Their partnership had somehow made it right.

In 1951, they took their first Creme Wiggle Worm in a Cleveland Sports Show, and they successfully sold out about 9000 packages in just a matter of days for only $1.00 per 5 worms.

In the mid-1950s, they opened a small factory because the demands are getting higher than their supply. Due to its popularity, it expanded to Texas and where they decided to live a permanent residency.

Picking The Right Lure

Fishing can be fun as a hobby, and it can greatly influence your character. In fishing, the one that you needed to understand is the fish and the character and the features that your gears have, especially on the lures.

The lure very appealing to the fish is its strategy to combine noise, vibration, and delicate colors to attract them. All these features have to be right altogether because fish will not be interested in going near the lure if not.

Understand that any fish is a challenge because they’re tough to please, to begin with. And as previously noted, they are smart enough to know the fake lures. There are other fish that, when they taste a fake lure, would instantly spit it out.


Water depth is a factor in choosing the right lure. You have to think through: where will I go fishing? Being at the surface water only means that you can swim through it or mean down to five feet only.

For shallow or sub-surface waters, it should be between five to eight feet below whereas the deep waters are more than 20 feet below.

During the spring season, fish would move up to the shallow part of the water because that’s their spawning period, and they feed during that period.

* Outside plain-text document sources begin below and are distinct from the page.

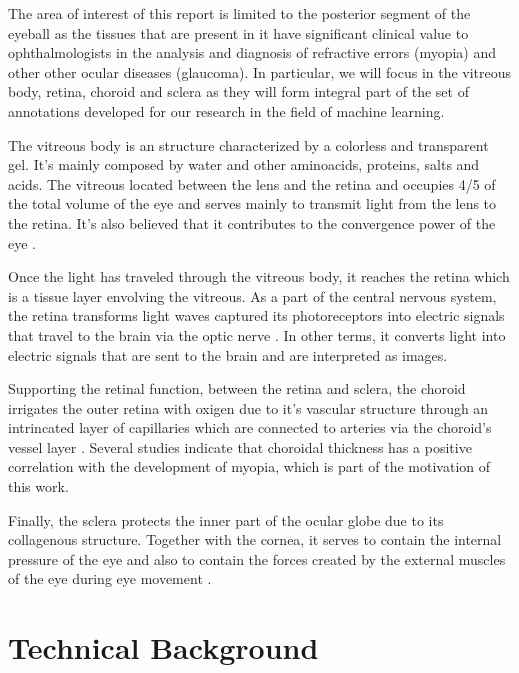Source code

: \documentclass[12pt,a4paper]{scrartcl}
\begin{document}
The area of interest of this report is limited to the posterior segment of the eyeball as the tissues that are present in it have significant clinical value to ophthalmologists in the analysis and diagnosis of refractive errors (myopia) and other other ocular diseases (glaucoma)\cite{Ronchetti2017}. In particular, we will focus in the vitreous body, retina, choroid and sclera as they will form integral part of the set of annotations developed for our research in the field of machine learning. 

The vitreous body is an structure characterized by a colorless and transparent gel. It's mainly composed by water and other aminoacids, proteins, salts and acids. The vitreous located between the lens and the retina and occupies 4/5 of the total volume of the eye and serves mainly to transmit light from the lens to the retina. It's also believed that it contributes to the convergence power of the eye \cite{snell1998}. 

Once the light has traveled through the vitreous body, it reaches the retina which is a tissue layer envolving the vitreous. As a part of the central nervous system, the retina transforms light waves captured its photoreceptors into electric signals that travel to the brain via the optic nerve \cite{purves2001}. In other terms, it converts light into electric signals that are sent to the brain and are interpreted as images.

Supporting the retinal function, between the retina and sclera, the choroid irrigates the outer retina with oxigen due to it's vascular structure through an intrincated layer of capillaries which are connected to arteries via the choroid's vessel layer \cite{snell1998, choroidExpl}. Several studies \cite{Ronchetti2019, Ronchetti2018} indicate that choroidal thickness has a positive correlation with the development of myopia, which is part of the motivation of this work. 

Finally, the sclera protects the inner part of the ocular globe due to its collagenous structure. Together with the cornea, it serves to contain the internal pressure of the eye and also to contain the forces created by the external muscles of the eye during eye movement \cite{Meek2008}.

\section{Technical Background}\label{s:TechBack}
\end{document}
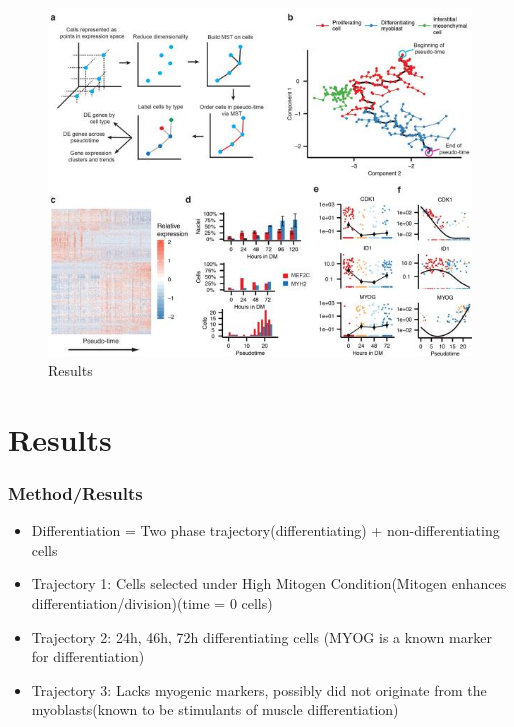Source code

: \documentclass[10pt]{beamer}
\begin{document}
\begin{frame}[fragile]	
	\begin{figure}
		\includegraphics{images/expt2}
		\caption{Results}
	\end{figure}
\end{frame}


\section{Results}

\begin{frame}[fragile]	
	\frametitle{Method/Results}
	\begin{itemize}
		\item Differentiation = Two phase trajectory(differentiating) + non-differentiating cells
		\item Trajectory 1: Cells selected under High Mitogen Condition(Mitogen enhances differentiation/division)(time = 0 cells)
		\item Trajectory 2: 24h, 46h, 72h differentiating cells (MYOG is a known marker for differentiation)
		\item Trajectory 3: Lacks myogenic markers, possibly did not originate from the myoblasts(known to be stimulants of muscle differentiation) 
	\end{itemize}
\end{frame}
\end{document}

By all means, you have to choose a surface lure.

On the other hand, during the summer season, because of the high temperature, fish tend to go deeper to cool themselves.

Level of Fish Activity

There were more elements to consider before finding the right lure because fish are hypersensitive, and they follow their season most of the time.

Since they created a pattern, you must know where they should be headed because it’s a reflex for them to automatically head to somewhere else once the weather condition or the temperature tends to change.

The most critical level of their activity is the spawning season, where they have to release many eggs either in the rocks or in the shallow part of the water.

It is most expected for the female fish to hide behind the rocks while protecting its fry while the male fish is becoming more aggressive to protect his offsprings.


The Creme couple was right that finding a live lure is very time-consuming, and it will deduct to the fun adventure that you’re supposed to have in the water. Lures are usually bought in packs, and it’s better to buy them than to waste more time.

If talking about fishing as a hobby, getting a lure will make you more relaxed while waiting for the fish to bite. It’s laid back, but at least the amount of time that’s supposed to be enjoyed is becoming productive.